Your objective:
Filter the entries, keeping every line with the string "Behavior".

Available data:
§
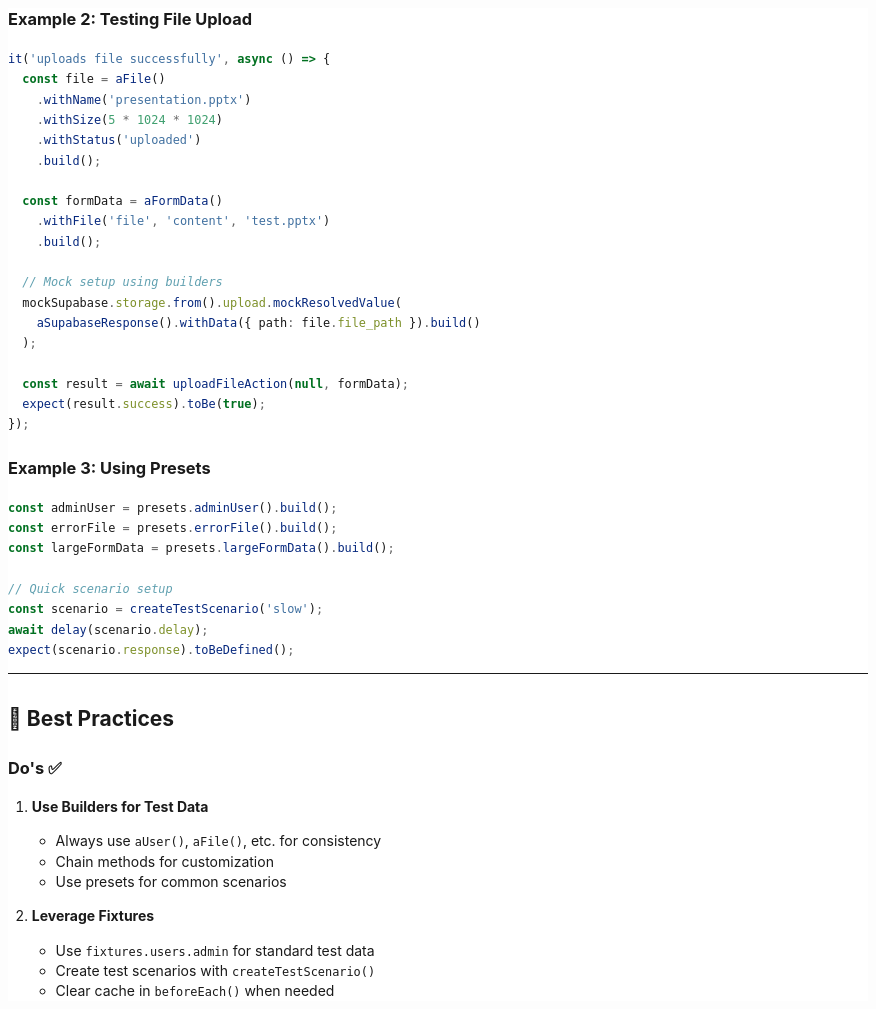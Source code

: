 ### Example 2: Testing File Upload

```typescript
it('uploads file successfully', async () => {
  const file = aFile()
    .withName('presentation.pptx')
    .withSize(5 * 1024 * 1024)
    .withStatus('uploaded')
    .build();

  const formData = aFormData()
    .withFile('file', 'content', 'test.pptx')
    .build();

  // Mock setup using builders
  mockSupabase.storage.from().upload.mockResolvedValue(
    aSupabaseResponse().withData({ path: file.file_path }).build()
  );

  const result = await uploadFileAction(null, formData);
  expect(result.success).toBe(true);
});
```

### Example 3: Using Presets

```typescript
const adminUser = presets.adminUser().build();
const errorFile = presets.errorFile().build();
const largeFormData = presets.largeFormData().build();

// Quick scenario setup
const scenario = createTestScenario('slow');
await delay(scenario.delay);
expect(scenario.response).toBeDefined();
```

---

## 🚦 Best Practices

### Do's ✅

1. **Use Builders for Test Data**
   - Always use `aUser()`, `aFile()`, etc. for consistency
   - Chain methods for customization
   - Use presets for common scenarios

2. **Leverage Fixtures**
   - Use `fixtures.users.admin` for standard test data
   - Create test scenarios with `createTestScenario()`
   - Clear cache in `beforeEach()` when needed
§
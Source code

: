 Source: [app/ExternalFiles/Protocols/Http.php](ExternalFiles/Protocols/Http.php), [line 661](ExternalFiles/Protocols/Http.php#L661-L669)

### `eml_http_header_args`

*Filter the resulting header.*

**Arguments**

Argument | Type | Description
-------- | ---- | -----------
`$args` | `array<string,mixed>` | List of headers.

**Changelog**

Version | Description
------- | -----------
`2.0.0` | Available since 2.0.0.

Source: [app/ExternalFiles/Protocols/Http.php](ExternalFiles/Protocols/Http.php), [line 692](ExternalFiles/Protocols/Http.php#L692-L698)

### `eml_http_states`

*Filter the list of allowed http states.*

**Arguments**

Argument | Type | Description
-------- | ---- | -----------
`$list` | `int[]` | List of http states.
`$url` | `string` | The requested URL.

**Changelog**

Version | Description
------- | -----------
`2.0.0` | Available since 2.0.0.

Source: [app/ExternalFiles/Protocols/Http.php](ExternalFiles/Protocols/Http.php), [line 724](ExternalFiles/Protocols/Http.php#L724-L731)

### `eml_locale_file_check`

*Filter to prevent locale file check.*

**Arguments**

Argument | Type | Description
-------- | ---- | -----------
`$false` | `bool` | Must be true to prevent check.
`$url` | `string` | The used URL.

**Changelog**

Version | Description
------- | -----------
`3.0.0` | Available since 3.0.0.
§
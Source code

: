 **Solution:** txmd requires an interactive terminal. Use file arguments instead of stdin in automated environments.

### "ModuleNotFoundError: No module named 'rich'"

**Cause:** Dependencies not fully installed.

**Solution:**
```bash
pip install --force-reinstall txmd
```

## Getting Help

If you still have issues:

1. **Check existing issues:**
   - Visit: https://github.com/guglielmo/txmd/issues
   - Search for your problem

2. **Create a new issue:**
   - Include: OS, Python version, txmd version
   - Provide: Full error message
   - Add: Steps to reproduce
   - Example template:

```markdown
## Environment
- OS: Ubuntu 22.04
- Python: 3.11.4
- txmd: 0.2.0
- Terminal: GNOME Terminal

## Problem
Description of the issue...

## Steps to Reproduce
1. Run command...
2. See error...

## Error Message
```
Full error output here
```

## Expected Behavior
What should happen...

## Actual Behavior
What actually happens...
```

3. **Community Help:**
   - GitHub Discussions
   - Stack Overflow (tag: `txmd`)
§
Solution to this exercise:
## Expected Behavior
## Actual Behavior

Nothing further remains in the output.